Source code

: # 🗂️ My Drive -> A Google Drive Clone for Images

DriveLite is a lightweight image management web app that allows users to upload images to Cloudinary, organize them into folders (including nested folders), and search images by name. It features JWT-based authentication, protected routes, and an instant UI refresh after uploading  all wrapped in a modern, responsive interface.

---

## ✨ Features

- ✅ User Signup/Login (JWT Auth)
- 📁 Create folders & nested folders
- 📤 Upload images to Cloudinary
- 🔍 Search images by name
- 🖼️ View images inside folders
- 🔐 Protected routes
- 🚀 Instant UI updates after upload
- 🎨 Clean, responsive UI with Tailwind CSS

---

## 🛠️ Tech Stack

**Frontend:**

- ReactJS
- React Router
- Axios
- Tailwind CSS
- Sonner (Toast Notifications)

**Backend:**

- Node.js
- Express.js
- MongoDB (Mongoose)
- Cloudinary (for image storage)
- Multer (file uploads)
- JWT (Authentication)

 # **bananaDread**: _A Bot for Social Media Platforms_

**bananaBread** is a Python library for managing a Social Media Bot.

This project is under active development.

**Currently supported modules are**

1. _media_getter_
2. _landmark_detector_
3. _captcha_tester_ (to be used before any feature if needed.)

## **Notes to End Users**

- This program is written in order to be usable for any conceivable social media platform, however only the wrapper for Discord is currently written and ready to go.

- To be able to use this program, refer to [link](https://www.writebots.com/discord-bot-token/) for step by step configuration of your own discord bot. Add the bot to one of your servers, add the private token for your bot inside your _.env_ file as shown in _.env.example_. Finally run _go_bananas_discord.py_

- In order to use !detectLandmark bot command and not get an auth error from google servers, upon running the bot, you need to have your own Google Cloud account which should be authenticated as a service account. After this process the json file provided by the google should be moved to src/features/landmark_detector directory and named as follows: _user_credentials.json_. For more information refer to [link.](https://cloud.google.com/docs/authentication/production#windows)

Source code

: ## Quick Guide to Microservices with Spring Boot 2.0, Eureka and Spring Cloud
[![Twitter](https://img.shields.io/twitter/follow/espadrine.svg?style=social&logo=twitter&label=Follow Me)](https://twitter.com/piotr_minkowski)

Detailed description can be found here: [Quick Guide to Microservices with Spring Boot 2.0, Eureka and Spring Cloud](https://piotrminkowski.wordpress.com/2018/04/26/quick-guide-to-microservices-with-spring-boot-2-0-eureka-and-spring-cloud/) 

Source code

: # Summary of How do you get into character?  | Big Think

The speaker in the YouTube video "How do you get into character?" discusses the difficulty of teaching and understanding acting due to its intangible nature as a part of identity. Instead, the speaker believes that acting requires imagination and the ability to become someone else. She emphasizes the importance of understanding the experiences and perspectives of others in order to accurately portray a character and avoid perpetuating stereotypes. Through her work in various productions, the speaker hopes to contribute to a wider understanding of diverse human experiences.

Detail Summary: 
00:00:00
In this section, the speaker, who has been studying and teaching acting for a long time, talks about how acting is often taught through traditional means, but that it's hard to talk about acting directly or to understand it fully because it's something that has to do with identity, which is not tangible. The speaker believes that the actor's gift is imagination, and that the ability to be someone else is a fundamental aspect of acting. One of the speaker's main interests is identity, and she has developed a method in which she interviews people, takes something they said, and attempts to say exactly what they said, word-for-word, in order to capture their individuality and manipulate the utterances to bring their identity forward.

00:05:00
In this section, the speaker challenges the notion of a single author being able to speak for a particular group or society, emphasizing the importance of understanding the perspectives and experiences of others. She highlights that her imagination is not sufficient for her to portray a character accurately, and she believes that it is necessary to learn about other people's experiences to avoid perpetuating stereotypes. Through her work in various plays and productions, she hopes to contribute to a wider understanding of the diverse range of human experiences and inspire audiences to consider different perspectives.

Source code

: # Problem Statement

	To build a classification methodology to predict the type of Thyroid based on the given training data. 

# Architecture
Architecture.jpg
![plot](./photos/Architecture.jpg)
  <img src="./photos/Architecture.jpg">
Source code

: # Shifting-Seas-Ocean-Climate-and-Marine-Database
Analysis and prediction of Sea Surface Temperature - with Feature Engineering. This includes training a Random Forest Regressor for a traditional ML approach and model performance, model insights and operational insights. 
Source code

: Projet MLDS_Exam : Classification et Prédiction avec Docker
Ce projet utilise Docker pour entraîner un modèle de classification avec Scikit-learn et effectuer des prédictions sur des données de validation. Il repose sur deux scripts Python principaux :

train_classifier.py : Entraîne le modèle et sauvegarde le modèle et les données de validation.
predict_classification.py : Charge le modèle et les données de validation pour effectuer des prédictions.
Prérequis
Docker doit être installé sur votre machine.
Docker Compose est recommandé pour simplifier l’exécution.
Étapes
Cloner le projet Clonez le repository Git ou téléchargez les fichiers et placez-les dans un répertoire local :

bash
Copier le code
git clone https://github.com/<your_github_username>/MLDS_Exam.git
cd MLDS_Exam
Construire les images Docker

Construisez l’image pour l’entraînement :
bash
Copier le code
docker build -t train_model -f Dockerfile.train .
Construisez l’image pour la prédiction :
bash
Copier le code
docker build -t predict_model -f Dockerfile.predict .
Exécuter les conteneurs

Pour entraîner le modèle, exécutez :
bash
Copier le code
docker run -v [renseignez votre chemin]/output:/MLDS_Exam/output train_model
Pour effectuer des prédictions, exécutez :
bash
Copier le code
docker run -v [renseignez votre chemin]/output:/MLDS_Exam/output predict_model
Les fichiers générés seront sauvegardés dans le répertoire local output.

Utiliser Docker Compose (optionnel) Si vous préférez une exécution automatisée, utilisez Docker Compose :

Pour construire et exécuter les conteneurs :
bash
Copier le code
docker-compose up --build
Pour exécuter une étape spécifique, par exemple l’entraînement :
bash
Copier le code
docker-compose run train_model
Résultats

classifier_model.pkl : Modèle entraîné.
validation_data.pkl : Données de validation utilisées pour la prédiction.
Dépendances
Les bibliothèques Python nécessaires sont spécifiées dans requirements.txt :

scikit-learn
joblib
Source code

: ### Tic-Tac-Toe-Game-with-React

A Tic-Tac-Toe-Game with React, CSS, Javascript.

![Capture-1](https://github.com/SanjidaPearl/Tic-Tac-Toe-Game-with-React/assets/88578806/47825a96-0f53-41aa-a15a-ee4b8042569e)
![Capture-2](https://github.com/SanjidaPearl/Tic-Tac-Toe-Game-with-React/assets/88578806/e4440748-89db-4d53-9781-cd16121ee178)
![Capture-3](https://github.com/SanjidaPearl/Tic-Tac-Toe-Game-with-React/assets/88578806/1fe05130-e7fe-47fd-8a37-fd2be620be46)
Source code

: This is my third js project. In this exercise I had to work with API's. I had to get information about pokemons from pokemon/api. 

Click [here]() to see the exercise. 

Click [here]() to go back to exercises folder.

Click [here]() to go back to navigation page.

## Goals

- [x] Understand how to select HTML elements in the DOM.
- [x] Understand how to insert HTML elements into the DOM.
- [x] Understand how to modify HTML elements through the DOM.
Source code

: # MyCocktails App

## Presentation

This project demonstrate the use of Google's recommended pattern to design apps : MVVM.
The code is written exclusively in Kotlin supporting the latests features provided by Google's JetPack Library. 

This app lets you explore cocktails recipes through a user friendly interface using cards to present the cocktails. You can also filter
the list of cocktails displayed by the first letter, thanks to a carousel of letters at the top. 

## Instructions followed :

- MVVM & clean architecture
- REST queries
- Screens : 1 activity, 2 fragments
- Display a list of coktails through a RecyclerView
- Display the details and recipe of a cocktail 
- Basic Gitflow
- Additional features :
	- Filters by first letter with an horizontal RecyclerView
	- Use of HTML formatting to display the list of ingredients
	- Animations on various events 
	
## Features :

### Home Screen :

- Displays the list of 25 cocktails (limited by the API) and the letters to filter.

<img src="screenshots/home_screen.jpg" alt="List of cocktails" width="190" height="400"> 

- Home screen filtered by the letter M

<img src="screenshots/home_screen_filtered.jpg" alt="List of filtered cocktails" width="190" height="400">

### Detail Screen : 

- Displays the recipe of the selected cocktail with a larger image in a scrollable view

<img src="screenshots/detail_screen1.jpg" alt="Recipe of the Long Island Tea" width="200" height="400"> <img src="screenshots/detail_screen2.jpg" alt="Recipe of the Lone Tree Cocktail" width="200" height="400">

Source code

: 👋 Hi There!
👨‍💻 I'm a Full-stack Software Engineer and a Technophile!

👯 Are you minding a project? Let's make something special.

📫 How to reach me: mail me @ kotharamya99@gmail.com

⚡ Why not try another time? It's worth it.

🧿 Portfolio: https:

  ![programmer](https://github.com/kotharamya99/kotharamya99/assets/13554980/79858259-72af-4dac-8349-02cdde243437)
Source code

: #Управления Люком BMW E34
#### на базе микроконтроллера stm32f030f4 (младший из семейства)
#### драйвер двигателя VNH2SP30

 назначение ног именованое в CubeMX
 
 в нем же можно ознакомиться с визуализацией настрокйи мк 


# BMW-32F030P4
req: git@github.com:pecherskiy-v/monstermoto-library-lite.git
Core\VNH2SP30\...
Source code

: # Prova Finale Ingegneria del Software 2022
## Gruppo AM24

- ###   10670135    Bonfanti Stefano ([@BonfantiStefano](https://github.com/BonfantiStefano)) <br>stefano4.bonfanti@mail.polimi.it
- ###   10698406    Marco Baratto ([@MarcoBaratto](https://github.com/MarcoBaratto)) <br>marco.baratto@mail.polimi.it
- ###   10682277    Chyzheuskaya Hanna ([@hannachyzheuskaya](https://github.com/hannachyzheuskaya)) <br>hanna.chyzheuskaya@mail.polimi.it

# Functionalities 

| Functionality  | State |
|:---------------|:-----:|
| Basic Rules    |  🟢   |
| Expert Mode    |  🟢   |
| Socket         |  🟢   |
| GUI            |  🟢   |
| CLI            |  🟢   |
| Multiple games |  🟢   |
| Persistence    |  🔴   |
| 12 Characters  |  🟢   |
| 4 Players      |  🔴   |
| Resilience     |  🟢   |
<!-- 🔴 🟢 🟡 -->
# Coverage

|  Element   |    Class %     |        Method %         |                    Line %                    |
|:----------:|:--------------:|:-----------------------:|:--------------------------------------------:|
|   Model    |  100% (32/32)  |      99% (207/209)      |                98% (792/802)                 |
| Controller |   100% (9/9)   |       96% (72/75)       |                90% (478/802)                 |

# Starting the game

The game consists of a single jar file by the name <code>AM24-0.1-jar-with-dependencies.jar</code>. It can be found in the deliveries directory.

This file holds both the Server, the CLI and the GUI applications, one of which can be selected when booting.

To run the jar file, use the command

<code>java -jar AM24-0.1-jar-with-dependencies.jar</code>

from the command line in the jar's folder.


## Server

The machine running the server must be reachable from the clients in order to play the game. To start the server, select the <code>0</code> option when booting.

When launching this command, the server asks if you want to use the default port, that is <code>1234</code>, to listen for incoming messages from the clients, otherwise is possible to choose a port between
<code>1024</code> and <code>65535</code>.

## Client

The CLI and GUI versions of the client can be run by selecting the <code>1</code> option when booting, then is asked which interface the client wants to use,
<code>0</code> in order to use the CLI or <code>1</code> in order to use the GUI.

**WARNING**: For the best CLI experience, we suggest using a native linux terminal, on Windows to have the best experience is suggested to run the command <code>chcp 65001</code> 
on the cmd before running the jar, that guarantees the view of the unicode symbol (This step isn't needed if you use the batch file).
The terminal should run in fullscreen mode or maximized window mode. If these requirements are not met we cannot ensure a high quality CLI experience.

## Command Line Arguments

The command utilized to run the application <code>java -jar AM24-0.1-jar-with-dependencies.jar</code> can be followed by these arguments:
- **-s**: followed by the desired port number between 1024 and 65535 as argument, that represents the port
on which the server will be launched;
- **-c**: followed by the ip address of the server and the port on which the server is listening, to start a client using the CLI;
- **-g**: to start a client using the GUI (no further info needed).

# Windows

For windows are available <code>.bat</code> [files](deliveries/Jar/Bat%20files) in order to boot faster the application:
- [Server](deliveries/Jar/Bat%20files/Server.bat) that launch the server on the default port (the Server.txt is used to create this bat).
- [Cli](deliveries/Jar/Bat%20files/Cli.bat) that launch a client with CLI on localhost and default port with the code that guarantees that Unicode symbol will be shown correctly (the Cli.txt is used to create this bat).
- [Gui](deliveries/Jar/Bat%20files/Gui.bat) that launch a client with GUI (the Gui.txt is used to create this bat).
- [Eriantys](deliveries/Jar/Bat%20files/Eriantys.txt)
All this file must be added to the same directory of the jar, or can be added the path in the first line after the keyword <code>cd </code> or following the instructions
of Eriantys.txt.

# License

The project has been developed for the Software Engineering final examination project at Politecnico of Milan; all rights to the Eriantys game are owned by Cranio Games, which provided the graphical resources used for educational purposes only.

● ● ●

EXERCISE PROMPT: Copy out only the lines above from the one with "## Quick Guide" to the one with "# Summary of", inclusive, exactly as they stand.

YOUR SOLUTION:
: ## Quick Guide to Microservices with Spring Boot 2.0, Eureka and Spring Cloud
[![Twitter](https://img.shields.io/twitter/follow/espadrine.svg?style=social&logo=twitter&label=Follow Me)](https://twitter.com/piotr_minkowski)

Detailed description can be found here: [Quick Guide to Microservices with Spring Boot 2.0, Eureka and Spring Cloud](https://piotrminkowski.wordpress.com/2018/04/26/quick-guide-to-microservices-with-spring-boot-2-0-eureka-and-spring-cloud/) 

Source code

: # Summary of How do you get into character?  | Big Think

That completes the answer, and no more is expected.